The problem
Would you find each line in the entries below with the string "README" and copy it?

Task input
++++

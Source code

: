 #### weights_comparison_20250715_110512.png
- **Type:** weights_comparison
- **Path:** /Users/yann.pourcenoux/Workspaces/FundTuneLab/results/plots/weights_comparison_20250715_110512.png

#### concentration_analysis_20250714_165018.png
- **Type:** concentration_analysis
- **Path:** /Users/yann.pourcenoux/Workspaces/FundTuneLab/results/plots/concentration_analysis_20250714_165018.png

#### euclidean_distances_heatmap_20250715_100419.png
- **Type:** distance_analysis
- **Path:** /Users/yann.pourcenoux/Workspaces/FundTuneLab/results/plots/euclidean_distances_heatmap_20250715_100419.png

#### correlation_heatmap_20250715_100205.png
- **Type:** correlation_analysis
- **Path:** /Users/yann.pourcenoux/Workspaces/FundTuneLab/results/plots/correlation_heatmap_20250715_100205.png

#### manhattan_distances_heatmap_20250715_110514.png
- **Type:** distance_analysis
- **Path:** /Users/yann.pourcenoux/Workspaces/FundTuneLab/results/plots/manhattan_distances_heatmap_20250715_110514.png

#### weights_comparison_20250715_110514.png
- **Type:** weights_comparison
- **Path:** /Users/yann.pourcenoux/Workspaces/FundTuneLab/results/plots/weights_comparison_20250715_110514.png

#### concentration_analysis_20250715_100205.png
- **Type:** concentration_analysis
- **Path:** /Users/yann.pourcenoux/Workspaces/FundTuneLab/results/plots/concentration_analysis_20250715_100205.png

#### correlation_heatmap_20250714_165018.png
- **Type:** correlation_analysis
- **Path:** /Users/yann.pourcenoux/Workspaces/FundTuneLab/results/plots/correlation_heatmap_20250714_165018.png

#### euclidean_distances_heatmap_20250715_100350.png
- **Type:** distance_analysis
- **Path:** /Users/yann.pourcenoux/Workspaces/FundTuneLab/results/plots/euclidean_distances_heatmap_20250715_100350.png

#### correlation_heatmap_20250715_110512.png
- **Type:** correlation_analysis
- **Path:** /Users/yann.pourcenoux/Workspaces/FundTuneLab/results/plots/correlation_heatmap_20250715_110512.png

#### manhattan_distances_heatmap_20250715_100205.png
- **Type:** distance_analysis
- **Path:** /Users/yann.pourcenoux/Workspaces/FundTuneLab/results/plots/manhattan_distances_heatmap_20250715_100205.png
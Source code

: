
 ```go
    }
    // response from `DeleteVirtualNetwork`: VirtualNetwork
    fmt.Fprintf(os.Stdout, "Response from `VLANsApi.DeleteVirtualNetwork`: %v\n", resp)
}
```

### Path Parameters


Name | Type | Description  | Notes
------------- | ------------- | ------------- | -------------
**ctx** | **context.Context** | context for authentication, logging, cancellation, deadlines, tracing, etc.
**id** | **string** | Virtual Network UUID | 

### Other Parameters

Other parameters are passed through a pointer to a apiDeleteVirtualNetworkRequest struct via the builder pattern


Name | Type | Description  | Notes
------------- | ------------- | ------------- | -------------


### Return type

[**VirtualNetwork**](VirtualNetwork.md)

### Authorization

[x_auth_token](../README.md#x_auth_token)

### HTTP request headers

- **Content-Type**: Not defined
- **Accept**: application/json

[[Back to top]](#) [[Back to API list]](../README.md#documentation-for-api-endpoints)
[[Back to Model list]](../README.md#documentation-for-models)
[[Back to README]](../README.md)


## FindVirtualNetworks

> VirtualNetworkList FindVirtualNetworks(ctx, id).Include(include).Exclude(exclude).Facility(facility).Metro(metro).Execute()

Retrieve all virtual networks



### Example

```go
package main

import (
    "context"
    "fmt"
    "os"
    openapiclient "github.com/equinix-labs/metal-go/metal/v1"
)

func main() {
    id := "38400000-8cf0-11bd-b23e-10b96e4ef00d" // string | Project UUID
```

++++

Solved problem
[x_auth_token](../README.md#x_auth_token)
[[Back to top]](#) [[Back to API list]](../README.md#documentation-for-api-endpoints)
[[Back to Model list]](../README.md#documentation-for-models)
[[Back to README]](../README.md)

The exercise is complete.